• Le développement local passe par une redéfinition en profondeur des finances locales. Simple complément aux impôts d'État, l'impôt local doit devenir une taxation à part entière, un prélèvement affirmé et parfaitement intégré dans le dispositif fiscal. Cette évolution ayant pour préalable une volonté politique des gouvernants à appliquer toutes les lois sur la décentralisation, cette renaissance de l'impôt local peut-elle s'accommoder d'un système politique où l'État est omnipotent ? La survie même du processus de décentralisation ne nécessite-t-elle pas l'émergence d'une nouvelle conception de la fiscalité locale et des rapports plus apaisés entre l'État et les collectivités locales ? Cet ouvrage a pour ambition d'analyser et d'affirmer l'urgence de cette fiscalité locale propre.

  • La fiscalité locale vue comme l'ensemble des mécanismes juridiques régissant la collecte des impôts locaux au profit en totalité ou en partie des collectivités locales apparaît au Cameroun avec la création formelle des villes en 1944. Avant cette réorientation de la fiscalité dans le Territoire du Cameroun sous tutelle, elle est en réalité un outil de domination coloniale au service des intérêts de la puissance mandatrice.
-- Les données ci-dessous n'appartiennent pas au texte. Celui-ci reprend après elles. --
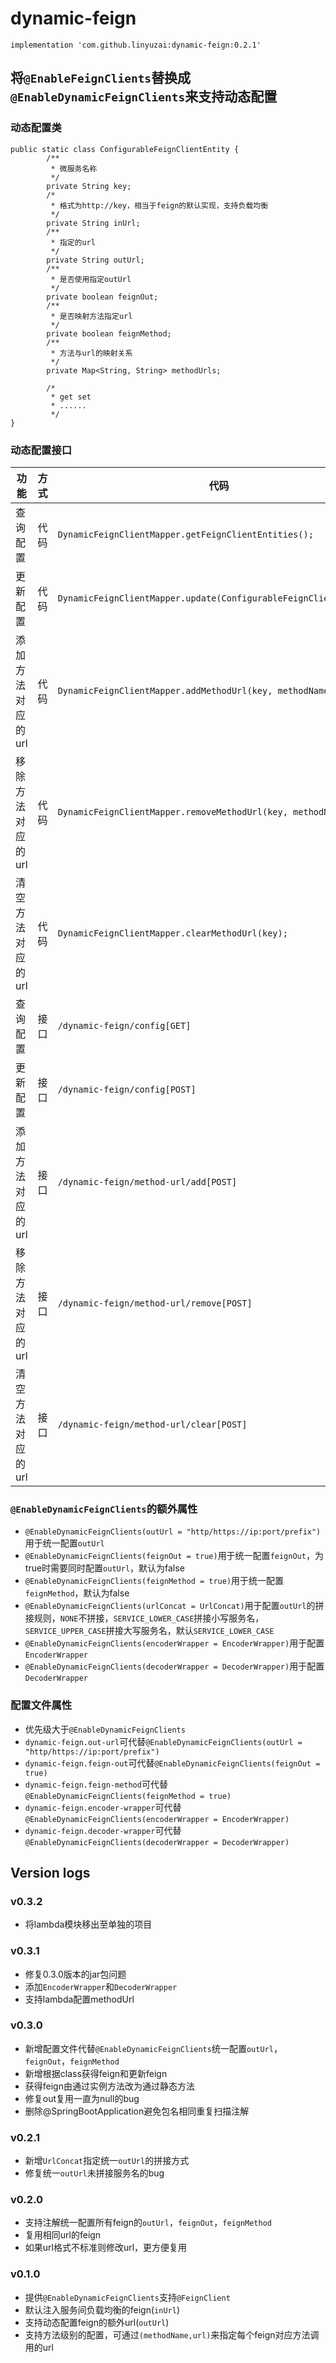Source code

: # dynamic-feign

```
implementation 'com.github.linyuzai:dynamic-feign:0.2.1'
```
## 将`@EnableFeignClients`替换成`@EnableDynamicFeignClients`来支持动态配置

### 动态配置类
```
public static class ConfigurableFeignClientEntity {
        /**
         * 微服务名称
         */
        private String key;
        /*
         * 格式为http://key，相当于feign的默认实现，支持负载均衡
         */
        private String inUrl;
        /**
         * 指定的url
         */
        private String outUrl;
        /**
         * 是否使用指定outUrl
         */
        private boolean feignOut;
        /**
         * 是否映射方法指定url
         */
        private boolean feignMethod;
        /**
         * 方法与url的映射关系
         */
        private Map<String, String> methodUrls;
        
        /*
         * get set
         * ......
         */
}
```
### 动态配置接口
|功能|方式|代码|必传字段|其他|
|---|---|---|---|---|
|查询配置|代码|`DynamicFeignClientMapper.getFeignClientEntities();`|||
|更新配置|代码|`DynamicFeignClientMapper.update(ConfigurableFeignClientEntity);`|`key`|只能修改`outUrl`，`feignOut`，`feignMethod`|
|添加方法对应的url|代码|`DynamicFeignClientMapper.addMethodUrl(key, methodName, url);`|`key`，`methodName`，`url`|相同的`methodName`会覆盖|
|移除方法对应的url|代码|`DynamicFeignClientMapper.removeMethodUrl(key, methodName);`|`key`，`methodName`||
|清空方法对应的url|代码|`DynamicFeignClientMapper.clearMethodUrl(key);`|`key`||
|查询配置|接口|`/dynamic-feign/config[GET]`|||
|更新配置|接口|`/dynamic-feign/config[POST]`|`key`|只能修改`outUrl`，`feignOut`，`feignMethod`|
|添加方法对应的url|接口|`/dynamic-feign/method-url/add[POST]`|`key`，`methodName`，`url`|相同的`methodName`会覆盖|
|移除方法对应的url|接口|`/dynamic-feign/method-url/remove[POST]`|`key`，`methodName`||
|清空方法对应的url|接口|`/dynamic-feign/method-url/clear[POST]`|`key`||

### `@EnableDynamicFeignClients`的额外属性
- `@EnableDynamicFeignClients(outUrl = "http/https://ip:port/prefix")`用于统一配置`outUrl`
- `@EnableDynamicFeignClients(feignOut = true)`用于统一配置`feignOut`，为true时需要同时配置`outUrl`，默认为false
- `@EnableDynamicFeignClients(feignMethod = true)`用于统一配置`feignMethod`，默认为false
- `@EnableDynamicFeignClients(urlConcat = UrlConcat)`用于配置`outUrl`的拼接规则，`NONE`不拼接，`SERVICE_LOWER_CASE`拼接小写服务名，`SERVICE_UPPER_CASE`拼接大写服务名，默认`SERVICE_LOWER_CASE`
- `@EnableDynamicFeignClients(encoderWrapper = EncoderWrapper)`用于配置`EncoderWrapper`
- `@EnableDynamicFeignClients(decoderWrapper = DecoderWrapper)`用于配置`DecoderWrapper`

### 配置文件属性
- 优先级大于`@EnableDynamicFeignClients`
- `dynamic-feign.out-url`可代替`@EnableDynamicFeignClients(outUrl = "http/https://ip:port/prefix")`
- `dynamic-feign.feign-out`可代替`@EnableDynamicFeignClients(feignOut = true)`
- `dynamic-feign.feign-method`可代替`@EnableDynamicFeignClients(feignMethod = true)`
- `dynamic-feign.encoder-wrapper`可代替`@EnableDynamicFeignClients(encoderWrapper = EncoderWrapper)`
- `dynamic-feign.decoder-wrapper`可代替`@EnableDynamicFeignClients(decoderWrapper = DecoderWrapper)`

## Version logs

### v0.3.2
- 将lambda模块移出至单独的项目

### v0.3.1
- 修复0.3.0版本的jar包问题
- 添加`EncoderWrapper`和`DecoderWrapper`
- 支持lambda配置methodUrl

### v0.3.0
- 新增配置文件代替`@EnableDynamicFeignClients`统一配置`outUrl`，`feignOut`，`feignMethod`
- 新增根据class获得feign和更新feign
- 获得feign由通过实例方法改为通过静态方法
- 修复out复用一直为null的bug
- 删除@SpringBootApplication避免包名相同重复扫描注解

### v0.2.1
- 新增`UrlConcat`指定统一`outUrl`的拼接方式
- 修复统一`outUrl`未拼接服务名的bug

### v0.2.0
- 支持注解统一配置所有feign的`outUrl`，`feignOut`，`feignMethod`
- 复用相同url的feign
- 如果url格式不标准则修改url，更方便复用

### v0.1.0
- 提供`@EnableDynamicFeignClients`支持`@FeignClient`
- 默认注入服务间负载均衡的feign(`inUrl`)
- 支持动态配置feign的额外url(`outUrl`)
- 支持方法级别的配置，可通过`(methodName,url)`来指定每个feign对应方法调用的url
Au lendemain de l'indépendance du pays en 1960, le système fiscal local demeure inchangé avec la prédominance des CAC et une kyrielle de taxes et redevances dont la productivité demeure faible. La timide reforme de 1974 qui a pour but réel d'uniformiser le système fiscal après la réunification des deux Cameroun (anglophone et francophone) n'apporte en définitive aucune innovation majeure. Les mêmes difficultés persistent et s'empirent même avec la crise économique des années 90. Au-delà des facteurs externes, Ces difficultés sont liées d'une part à l'archaïsme du mode d'organisation administrative et d'autre part à la faiblesse de la législation. Un espoir naît avec la reforme de 2009, fruit du processus de décentralisation en cours au Cameroun.